INFORMATION SUPPLIED: Begin

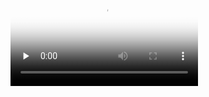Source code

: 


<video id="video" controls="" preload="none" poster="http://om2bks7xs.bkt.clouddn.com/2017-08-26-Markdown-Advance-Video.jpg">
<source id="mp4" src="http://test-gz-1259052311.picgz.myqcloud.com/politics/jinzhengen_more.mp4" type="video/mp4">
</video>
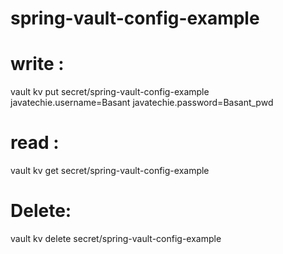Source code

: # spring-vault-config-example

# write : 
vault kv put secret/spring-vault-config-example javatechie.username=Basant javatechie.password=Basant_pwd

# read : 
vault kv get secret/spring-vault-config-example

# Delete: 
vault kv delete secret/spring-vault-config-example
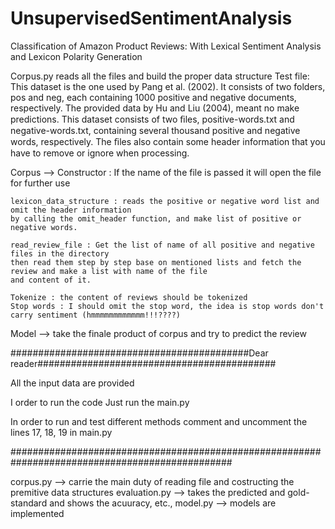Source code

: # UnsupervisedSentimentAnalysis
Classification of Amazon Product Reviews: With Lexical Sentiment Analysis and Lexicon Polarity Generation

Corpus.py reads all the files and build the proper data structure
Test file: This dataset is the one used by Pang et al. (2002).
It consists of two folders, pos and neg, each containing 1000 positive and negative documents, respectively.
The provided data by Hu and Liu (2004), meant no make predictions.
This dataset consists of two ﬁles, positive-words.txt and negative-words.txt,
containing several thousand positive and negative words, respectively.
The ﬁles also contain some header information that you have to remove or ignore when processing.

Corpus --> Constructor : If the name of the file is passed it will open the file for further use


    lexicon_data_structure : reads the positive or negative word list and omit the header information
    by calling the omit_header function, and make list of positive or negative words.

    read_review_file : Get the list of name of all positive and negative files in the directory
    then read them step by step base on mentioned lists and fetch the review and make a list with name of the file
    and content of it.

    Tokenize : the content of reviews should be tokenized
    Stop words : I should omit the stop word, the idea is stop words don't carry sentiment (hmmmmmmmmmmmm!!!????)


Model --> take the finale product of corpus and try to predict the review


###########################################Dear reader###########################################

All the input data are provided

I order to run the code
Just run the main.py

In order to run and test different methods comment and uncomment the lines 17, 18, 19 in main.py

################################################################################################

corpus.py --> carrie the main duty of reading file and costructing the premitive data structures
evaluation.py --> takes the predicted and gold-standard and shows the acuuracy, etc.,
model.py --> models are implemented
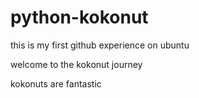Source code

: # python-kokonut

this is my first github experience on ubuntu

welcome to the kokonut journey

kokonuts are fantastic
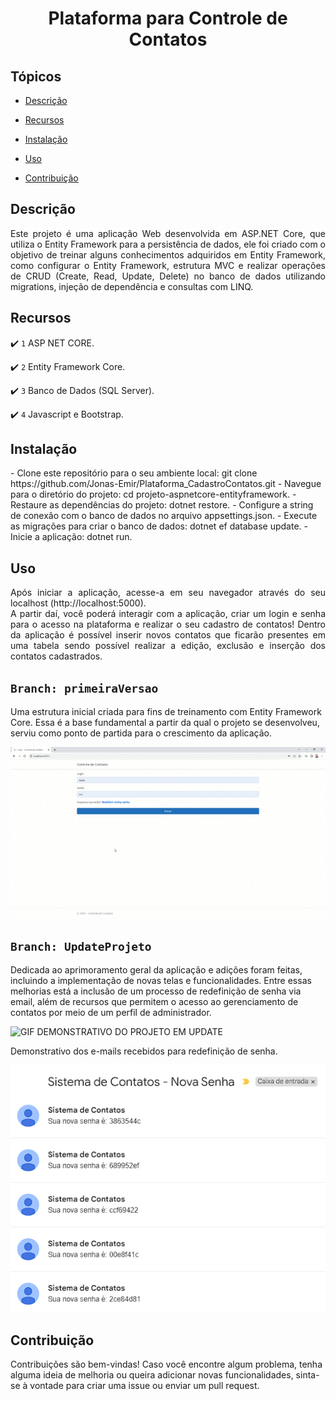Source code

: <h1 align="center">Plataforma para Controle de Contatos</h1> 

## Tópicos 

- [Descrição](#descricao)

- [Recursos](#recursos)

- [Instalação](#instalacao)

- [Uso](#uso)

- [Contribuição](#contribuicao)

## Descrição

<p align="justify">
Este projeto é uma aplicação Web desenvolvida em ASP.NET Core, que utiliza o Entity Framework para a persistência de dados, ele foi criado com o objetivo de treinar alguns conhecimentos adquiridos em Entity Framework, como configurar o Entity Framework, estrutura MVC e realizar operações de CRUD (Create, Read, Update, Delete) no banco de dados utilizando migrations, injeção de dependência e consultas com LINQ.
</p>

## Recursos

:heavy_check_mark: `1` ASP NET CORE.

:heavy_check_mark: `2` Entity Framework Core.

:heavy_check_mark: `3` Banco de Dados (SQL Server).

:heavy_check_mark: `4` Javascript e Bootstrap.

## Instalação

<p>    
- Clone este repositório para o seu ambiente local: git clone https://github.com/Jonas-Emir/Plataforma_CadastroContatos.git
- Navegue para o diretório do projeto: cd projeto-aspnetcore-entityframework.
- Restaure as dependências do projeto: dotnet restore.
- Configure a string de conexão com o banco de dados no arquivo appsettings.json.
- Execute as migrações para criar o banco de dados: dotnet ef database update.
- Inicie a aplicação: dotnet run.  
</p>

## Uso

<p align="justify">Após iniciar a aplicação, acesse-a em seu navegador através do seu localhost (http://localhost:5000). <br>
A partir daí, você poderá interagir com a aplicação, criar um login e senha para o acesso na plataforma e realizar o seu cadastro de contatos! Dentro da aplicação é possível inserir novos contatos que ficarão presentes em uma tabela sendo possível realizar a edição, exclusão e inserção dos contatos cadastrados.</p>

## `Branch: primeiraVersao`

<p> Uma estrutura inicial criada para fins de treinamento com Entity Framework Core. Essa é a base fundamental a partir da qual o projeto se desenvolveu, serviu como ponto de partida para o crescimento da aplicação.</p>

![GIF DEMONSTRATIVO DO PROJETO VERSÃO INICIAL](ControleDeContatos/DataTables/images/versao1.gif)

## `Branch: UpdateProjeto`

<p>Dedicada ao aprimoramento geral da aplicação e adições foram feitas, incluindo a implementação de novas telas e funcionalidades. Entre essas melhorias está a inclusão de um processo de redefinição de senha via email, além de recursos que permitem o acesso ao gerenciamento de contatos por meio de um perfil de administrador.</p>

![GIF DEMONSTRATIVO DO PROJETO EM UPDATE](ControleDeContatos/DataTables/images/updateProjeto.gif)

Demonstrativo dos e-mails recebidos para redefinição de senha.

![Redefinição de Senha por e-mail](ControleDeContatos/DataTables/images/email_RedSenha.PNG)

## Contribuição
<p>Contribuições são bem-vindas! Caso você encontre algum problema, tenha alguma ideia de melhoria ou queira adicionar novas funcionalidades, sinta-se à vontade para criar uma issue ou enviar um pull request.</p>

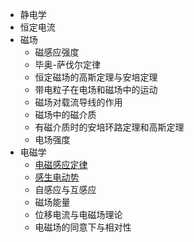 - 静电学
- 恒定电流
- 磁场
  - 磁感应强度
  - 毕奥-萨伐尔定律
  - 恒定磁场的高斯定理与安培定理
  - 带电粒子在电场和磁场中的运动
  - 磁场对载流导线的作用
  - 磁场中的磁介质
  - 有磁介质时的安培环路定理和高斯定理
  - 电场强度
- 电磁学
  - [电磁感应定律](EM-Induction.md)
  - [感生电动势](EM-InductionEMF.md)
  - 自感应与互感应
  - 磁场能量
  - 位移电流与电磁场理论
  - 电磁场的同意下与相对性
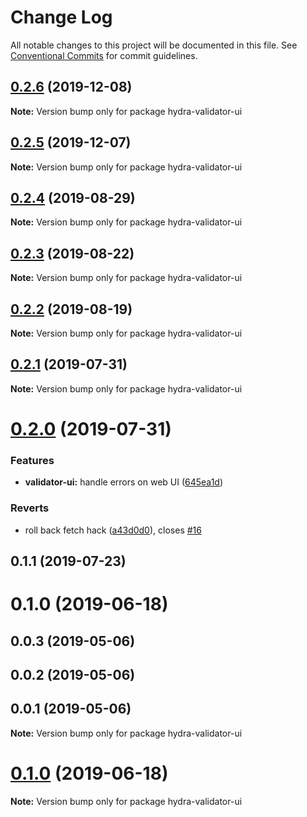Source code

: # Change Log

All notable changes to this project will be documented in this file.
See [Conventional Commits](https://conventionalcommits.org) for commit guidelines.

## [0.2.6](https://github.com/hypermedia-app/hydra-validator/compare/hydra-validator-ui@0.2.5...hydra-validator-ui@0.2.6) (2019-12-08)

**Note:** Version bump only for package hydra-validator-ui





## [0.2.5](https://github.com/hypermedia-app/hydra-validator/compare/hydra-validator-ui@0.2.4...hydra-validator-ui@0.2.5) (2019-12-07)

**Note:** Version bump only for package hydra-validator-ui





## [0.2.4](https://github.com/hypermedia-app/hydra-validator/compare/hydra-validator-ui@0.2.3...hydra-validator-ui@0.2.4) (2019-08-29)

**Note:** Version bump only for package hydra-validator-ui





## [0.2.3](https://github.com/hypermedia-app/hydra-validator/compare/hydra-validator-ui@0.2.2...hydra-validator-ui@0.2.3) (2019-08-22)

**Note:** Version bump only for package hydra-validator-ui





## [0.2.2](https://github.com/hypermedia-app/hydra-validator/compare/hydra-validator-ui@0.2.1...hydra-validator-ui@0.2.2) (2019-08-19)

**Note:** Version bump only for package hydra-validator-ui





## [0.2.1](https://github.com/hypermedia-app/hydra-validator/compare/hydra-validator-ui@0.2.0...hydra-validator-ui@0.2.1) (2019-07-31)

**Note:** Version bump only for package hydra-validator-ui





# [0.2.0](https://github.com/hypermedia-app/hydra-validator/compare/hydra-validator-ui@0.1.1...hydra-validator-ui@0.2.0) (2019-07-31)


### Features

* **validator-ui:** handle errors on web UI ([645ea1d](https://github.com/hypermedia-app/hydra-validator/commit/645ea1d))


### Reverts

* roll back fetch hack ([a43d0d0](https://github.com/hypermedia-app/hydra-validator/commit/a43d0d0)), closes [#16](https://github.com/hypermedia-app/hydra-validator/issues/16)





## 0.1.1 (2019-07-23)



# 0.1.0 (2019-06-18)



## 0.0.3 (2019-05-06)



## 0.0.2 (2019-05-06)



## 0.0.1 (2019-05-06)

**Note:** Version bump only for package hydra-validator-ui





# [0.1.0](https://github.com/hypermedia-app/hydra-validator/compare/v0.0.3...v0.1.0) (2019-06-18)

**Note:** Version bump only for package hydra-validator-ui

INFORMATION SUPPLIED: End

PROBLEM: With all pictures removed, reproduce the lines from the top of the entries above through the line containing "Tokenize : the", exactly as written.

RESPONSE TO THE TASK:
Source code

: 


<video id="video" controls="" preload="none" poster="http://om2bks7xs.bkt.clouddn.com/2017-08-26-Markdown-Advance-Video.jpg">
<source id="mp4" src="http://test-gz-1259052311.picgz.myqcloud.com/politics/jinzhengen_more.mp4" type="video/mp4">
</video>
Source code

: # spring-vault-config-example

# write : 
vault kv put secret/spring-vault-config-example javatechie.username=Basant javatechie.password=Basant_pwd

# read : 
vault kv get secret/spring-vault-config-example

# Delete: 
vault kv delete secret/spring-vault-config-example
Source code

: # UnsupervisedSentimentAnalysis
Classification of Amazon Product Reviews: With Lexical Sentiment Analysis and Lexicon Polarity Generation

Corpus.py reads all the files and build the proper data structure
Test file: This dataset is the one used by Pang et al. (2002).
It consists of two folders, pos and neg, each containing 1000 positive and negative documents, respectively.
The provided data by Hu and Liu (2004), meant no make predictions.
This dataset consists of two ﬁles, positive-words.txt and negative-words.txt,
containing several thousand positive and negative words, respectively.
The ﬁles also contain some header information that you have to remove or ignore when processing.

Corpus --> Constructor : If the name of the file is passed it will open the file for further use


    lexicon_data_structure : reads the positive or negative word list and omit the header information
    by calling the omit_header function, and make list of positive or negative words.

    read_review_file : Get the list of name of all positive and negative files in the directory
    then read them step by step base on mentioned lists and fetch the review and make a list with name of the file
    and content of it.

    Tokenize : the content of reviews should be tokenized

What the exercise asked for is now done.